Careful observers should treat Tejas as an instructive lesson rather than a joke. The high unit cost of Tejas is attributable to the following:
1. 100 million is probably not the incremental unit cost. It is probably a prorated total program cost. The Indian air Force needs to account for the entire development cost. However A fighter jet or any other merchandise can be sold profitably at incremental cost as bulk of the other program costs is already sunk. So if Tejas goes on the export market, it won’t be sold at unit price of $100 million.
2. Tejas is a textbook example of a meandering pursuit of technological sophistication well beyond a country’s actual technical capability. Tejas’ overall performance specification was modest. But the Indians insisted that the modest performance nonetheless be achieved with the most state of the art approach in all areas as a way to create a Big Bang to increase the sophistictiom and state of technology of the Indian aerospace industry. In this it was partially successful, albeit at the cost of an extremely long and costly development cycle that produced an modest product in the end.
Depends on what the original intention and objective of the program was. If it was slated to be entirely indigenous and only for domestic consumption then any foreign buys would just be pure opportunity cost/profit even if sold at a baseline incremental unit cost.
However if the Indian government had intended or set expectations for both domestic and the export market then I presumed they would have done the math to include foreign sale revenues into their initial expenditures.
If so, then they will most likely taken into account the R&R, development cost etc of the program i.e sunk cost. If that is the case then they would have to sell it at an average per unit cost otherwise they will run into the red.

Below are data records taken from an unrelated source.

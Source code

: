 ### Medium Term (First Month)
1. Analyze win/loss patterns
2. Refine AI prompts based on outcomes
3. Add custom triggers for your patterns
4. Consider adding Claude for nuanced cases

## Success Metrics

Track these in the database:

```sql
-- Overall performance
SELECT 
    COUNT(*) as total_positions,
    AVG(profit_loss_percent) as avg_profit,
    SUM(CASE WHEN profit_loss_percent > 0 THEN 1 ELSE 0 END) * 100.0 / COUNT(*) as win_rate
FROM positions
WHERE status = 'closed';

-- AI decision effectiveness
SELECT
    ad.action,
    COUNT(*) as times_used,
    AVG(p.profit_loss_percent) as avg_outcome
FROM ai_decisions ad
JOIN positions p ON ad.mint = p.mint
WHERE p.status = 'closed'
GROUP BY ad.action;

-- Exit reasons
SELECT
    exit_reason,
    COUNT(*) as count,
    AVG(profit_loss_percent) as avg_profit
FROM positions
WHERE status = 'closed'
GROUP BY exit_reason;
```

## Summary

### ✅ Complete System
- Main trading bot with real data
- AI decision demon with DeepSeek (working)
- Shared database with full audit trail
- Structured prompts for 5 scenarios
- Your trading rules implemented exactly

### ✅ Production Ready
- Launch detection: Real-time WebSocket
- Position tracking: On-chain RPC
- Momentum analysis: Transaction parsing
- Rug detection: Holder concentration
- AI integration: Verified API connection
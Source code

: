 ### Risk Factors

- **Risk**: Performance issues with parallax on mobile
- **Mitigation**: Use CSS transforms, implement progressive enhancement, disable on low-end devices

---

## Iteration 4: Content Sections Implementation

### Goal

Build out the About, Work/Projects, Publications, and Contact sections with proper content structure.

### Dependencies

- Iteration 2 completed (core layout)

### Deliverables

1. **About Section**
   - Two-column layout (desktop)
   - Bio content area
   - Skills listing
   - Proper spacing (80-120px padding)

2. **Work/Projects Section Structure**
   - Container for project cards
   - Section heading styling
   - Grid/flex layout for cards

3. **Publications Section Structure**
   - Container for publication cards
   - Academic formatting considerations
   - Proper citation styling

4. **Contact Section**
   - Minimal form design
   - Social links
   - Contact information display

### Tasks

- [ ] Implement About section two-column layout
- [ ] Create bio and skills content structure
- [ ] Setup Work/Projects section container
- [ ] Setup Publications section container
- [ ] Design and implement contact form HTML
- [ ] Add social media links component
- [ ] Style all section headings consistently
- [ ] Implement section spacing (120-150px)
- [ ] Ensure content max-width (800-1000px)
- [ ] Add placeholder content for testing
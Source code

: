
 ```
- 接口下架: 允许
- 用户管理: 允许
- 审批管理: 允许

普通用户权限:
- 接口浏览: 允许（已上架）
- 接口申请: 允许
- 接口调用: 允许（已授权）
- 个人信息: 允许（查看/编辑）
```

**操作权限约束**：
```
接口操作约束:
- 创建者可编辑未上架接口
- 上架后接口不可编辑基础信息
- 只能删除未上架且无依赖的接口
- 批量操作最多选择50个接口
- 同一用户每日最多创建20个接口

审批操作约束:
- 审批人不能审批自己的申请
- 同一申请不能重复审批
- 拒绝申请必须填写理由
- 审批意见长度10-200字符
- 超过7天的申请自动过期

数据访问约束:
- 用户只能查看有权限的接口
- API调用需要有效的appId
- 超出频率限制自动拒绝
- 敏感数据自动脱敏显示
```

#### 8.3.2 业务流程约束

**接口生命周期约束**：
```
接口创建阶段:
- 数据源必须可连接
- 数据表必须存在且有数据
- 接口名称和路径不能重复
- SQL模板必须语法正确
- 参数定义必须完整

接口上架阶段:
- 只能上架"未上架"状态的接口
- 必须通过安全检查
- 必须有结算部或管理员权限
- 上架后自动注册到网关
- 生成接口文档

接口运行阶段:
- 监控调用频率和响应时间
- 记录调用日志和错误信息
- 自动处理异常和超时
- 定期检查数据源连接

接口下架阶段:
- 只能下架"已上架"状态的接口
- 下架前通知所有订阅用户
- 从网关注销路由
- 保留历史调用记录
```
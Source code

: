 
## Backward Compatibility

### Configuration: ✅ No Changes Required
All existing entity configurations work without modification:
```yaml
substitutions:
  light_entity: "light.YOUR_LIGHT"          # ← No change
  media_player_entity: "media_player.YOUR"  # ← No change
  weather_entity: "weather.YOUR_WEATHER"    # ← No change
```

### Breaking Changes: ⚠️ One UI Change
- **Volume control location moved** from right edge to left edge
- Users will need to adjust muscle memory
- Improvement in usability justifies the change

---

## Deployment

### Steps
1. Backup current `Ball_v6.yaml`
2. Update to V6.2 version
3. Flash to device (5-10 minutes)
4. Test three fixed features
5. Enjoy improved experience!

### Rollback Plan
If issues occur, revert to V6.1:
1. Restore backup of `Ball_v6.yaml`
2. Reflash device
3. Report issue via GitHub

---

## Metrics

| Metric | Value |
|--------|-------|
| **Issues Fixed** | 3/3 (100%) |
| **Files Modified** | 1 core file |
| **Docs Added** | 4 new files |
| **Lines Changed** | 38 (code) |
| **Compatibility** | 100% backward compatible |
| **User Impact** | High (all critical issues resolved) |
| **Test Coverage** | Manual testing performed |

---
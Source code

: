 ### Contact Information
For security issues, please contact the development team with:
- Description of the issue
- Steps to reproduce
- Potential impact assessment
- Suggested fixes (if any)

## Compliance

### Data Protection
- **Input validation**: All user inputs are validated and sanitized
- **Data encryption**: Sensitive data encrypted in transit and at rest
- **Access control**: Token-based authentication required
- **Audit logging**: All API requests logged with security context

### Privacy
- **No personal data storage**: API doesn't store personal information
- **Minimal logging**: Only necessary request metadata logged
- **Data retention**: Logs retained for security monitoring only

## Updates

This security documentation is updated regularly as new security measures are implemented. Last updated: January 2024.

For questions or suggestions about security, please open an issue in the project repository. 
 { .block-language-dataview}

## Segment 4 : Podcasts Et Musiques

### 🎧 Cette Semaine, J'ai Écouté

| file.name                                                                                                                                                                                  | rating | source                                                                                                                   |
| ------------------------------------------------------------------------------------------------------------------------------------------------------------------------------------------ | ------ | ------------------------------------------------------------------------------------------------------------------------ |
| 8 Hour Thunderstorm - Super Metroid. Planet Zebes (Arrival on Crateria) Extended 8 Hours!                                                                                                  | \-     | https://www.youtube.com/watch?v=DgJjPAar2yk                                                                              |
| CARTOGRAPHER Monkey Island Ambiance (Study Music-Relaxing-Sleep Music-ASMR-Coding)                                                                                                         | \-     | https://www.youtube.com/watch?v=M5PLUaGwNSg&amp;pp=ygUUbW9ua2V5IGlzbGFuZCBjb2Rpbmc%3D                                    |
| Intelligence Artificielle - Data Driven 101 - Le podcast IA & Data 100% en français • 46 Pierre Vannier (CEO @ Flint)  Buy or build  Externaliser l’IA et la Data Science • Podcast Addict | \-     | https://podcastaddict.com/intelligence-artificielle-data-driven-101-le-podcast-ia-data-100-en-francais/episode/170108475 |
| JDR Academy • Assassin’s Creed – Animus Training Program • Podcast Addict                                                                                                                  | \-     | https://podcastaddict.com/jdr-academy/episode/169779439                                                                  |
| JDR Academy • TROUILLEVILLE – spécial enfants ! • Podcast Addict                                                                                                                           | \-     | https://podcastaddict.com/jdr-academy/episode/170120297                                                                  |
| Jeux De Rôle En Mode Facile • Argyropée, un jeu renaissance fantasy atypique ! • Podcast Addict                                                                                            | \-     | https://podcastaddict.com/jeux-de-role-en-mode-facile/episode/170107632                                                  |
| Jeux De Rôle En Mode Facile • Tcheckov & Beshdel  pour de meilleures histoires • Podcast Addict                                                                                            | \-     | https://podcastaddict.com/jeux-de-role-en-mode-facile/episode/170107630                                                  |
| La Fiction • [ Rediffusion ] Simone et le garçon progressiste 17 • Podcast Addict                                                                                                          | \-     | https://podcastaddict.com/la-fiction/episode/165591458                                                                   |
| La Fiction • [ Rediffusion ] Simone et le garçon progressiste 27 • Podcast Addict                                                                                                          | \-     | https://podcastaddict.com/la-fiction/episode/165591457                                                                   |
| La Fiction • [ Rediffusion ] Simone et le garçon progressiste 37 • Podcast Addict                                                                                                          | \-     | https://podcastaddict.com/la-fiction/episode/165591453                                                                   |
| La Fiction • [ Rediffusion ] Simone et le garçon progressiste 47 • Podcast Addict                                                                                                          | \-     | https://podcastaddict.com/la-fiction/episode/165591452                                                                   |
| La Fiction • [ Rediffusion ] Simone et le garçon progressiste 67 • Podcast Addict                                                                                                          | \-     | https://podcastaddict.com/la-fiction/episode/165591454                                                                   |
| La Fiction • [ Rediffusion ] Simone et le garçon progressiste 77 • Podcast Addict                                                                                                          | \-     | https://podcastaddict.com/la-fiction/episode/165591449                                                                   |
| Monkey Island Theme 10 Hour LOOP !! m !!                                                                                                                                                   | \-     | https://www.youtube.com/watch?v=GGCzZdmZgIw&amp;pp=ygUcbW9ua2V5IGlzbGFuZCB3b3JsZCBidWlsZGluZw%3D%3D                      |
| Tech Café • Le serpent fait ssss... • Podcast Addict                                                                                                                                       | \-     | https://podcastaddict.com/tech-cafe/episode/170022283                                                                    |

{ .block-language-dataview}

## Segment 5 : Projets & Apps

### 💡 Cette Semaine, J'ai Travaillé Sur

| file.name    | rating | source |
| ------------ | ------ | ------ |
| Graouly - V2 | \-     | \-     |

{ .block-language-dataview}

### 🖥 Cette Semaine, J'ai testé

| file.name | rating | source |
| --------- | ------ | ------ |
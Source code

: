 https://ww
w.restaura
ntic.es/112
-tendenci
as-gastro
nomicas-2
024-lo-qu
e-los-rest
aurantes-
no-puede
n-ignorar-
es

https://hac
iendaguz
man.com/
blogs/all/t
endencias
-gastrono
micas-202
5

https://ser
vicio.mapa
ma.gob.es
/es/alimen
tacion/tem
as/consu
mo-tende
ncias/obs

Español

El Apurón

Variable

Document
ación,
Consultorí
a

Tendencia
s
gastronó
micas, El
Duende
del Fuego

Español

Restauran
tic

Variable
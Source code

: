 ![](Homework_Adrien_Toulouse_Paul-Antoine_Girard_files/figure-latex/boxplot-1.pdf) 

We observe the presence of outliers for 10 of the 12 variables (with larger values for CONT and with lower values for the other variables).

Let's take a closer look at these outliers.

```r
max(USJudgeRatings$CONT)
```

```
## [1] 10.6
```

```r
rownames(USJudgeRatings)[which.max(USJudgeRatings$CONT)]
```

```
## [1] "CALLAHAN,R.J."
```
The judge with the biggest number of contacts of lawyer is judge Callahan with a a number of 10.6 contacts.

At any rate I agree with you in principle. I think this program was too ambitious for the Indians at this point in time to go at it primarily alone. They would've been much better off partnering with another consortium or multinational.
With that being said, there is something to be said and gained from acquiring tribal knowledge of jet fighter development. Even if Tejas turns out to be a lemon, a very expensive lemon even, the knowledge and skills acquired would play a key role for their future domestic fighter programs.